_Problem_:
Of all the lines in these entries, count those that contain "begin" and give only the total.

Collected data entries
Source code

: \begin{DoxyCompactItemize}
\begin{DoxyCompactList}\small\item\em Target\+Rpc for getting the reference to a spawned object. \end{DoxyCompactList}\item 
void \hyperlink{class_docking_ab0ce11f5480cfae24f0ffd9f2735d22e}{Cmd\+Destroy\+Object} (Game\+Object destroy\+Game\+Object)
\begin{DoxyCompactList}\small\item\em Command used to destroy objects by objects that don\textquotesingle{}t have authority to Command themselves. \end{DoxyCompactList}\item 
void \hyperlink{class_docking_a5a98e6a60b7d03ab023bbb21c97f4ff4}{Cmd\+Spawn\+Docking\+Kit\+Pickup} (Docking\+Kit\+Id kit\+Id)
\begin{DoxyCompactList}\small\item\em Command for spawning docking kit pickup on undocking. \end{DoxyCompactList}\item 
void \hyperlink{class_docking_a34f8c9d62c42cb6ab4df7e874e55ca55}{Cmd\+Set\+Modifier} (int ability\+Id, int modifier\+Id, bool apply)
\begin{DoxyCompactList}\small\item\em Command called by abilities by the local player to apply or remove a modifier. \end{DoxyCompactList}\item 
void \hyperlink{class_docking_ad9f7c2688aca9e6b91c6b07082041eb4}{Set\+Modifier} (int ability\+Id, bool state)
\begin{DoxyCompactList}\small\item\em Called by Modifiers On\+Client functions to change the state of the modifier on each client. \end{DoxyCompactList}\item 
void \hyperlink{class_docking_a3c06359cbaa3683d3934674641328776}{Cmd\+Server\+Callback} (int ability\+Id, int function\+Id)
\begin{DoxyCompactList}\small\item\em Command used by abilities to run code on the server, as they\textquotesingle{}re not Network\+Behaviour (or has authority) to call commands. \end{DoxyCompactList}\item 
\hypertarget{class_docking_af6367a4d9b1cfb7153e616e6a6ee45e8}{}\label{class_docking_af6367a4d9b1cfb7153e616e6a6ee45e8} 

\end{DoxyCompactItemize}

_Reply_:
7